Prompt: Filter the entries for the word "collection". Copy each line that has it.

──────── Dataset excerpts

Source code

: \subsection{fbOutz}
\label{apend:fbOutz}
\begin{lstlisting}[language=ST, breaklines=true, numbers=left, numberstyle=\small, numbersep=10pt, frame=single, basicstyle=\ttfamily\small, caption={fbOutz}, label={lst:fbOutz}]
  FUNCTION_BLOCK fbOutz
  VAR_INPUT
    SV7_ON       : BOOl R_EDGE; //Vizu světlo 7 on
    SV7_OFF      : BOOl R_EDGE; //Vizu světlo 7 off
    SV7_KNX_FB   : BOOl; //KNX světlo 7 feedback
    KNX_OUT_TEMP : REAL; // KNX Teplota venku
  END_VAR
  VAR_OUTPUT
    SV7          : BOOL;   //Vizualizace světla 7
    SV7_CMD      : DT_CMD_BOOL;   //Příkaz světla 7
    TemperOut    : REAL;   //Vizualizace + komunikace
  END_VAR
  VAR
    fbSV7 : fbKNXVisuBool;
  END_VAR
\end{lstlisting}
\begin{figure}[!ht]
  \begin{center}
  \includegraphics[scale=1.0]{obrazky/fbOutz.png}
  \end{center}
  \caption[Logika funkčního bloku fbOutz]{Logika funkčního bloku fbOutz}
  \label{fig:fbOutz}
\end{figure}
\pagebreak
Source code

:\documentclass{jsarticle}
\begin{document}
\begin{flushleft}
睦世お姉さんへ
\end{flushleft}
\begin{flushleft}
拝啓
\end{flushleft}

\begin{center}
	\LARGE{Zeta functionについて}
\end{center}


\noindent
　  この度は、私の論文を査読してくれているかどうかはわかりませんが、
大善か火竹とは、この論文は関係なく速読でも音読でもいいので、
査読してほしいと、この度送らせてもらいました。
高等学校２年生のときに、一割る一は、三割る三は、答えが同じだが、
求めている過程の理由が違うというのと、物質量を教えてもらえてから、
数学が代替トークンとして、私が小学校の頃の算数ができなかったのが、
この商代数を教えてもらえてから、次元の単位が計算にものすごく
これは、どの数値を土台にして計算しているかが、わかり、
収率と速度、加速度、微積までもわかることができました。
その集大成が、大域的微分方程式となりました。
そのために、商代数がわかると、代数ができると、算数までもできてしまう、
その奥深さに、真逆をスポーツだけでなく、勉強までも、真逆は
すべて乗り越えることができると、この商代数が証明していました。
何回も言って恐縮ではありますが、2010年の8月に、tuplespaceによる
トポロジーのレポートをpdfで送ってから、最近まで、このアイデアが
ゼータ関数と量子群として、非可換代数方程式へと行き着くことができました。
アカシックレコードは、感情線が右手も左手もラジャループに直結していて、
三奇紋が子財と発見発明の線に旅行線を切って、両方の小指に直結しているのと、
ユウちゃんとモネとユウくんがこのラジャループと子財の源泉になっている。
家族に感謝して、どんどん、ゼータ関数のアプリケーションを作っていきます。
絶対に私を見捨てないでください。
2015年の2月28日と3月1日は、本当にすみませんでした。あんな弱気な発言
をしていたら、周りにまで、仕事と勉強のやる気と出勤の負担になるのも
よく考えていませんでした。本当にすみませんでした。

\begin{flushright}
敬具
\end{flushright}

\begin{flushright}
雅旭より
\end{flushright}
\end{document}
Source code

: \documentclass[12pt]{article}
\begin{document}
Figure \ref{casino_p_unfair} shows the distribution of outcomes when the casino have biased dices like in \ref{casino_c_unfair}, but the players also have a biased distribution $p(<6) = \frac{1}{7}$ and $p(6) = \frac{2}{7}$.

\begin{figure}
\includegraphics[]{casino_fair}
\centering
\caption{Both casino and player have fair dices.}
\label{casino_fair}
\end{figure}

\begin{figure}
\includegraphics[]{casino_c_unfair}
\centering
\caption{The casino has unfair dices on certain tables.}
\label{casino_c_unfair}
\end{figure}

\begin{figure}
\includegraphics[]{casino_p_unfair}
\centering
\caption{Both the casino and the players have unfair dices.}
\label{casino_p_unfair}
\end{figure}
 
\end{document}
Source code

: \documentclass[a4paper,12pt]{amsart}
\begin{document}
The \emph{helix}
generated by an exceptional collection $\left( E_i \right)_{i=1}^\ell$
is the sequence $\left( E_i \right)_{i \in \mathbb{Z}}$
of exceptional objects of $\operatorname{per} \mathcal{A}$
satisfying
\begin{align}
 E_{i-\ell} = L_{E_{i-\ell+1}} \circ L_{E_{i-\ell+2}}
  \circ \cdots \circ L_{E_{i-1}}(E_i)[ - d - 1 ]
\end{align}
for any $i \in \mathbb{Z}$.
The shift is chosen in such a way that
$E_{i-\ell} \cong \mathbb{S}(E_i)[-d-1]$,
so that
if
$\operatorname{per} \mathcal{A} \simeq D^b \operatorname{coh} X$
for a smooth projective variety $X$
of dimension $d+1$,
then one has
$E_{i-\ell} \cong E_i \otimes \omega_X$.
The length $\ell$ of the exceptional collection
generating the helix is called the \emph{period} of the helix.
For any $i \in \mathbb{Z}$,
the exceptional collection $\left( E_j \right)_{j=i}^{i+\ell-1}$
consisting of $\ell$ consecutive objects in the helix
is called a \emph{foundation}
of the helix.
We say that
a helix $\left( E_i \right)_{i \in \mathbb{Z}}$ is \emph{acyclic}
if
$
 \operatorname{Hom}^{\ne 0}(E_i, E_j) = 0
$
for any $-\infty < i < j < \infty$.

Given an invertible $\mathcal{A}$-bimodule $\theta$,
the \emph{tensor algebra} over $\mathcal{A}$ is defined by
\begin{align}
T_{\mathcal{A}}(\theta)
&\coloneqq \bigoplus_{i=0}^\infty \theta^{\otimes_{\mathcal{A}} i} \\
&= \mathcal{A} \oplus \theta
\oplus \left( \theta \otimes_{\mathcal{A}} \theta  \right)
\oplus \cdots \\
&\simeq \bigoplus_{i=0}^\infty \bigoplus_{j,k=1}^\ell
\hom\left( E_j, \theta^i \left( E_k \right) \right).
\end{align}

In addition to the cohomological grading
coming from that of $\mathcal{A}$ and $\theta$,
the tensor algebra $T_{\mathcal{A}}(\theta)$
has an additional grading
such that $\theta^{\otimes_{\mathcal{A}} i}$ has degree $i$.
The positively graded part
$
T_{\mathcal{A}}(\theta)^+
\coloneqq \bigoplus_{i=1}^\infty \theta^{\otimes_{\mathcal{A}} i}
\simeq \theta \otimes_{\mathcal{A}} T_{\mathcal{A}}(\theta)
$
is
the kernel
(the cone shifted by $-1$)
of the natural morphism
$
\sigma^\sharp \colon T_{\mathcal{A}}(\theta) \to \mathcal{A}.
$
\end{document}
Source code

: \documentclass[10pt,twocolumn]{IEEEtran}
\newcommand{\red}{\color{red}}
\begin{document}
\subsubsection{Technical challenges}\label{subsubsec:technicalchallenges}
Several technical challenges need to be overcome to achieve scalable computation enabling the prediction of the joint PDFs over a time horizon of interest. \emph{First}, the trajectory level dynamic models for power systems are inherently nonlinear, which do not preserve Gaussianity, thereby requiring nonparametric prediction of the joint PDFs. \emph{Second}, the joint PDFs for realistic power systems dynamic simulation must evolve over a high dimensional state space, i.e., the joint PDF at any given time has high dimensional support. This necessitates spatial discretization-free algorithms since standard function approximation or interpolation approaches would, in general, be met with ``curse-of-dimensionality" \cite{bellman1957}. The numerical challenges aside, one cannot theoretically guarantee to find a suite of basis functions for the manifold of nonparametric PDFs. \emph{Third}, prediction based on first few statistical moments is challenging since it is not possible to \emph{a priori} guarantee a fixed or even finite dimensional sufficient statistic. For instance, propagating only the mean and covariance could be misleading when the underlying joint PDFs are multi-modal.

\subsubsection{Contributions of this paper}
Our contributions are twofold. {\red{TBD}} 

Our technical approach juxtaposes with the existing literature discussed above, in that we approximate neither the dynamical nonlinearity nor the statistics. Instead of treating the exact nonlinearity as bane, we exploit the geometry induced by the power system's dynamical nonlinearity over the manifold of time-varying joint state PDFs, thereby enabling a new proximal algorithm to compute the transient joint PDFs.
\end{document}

────────────────

Written reply:
generated by an exceptional collection $\left( E_i \right)_{i=1}^\ell$
The length $\ell$ of the exceptional collection
the exceptional collection $\left( E_j \right)_{j=i}^{i+\ell-1}$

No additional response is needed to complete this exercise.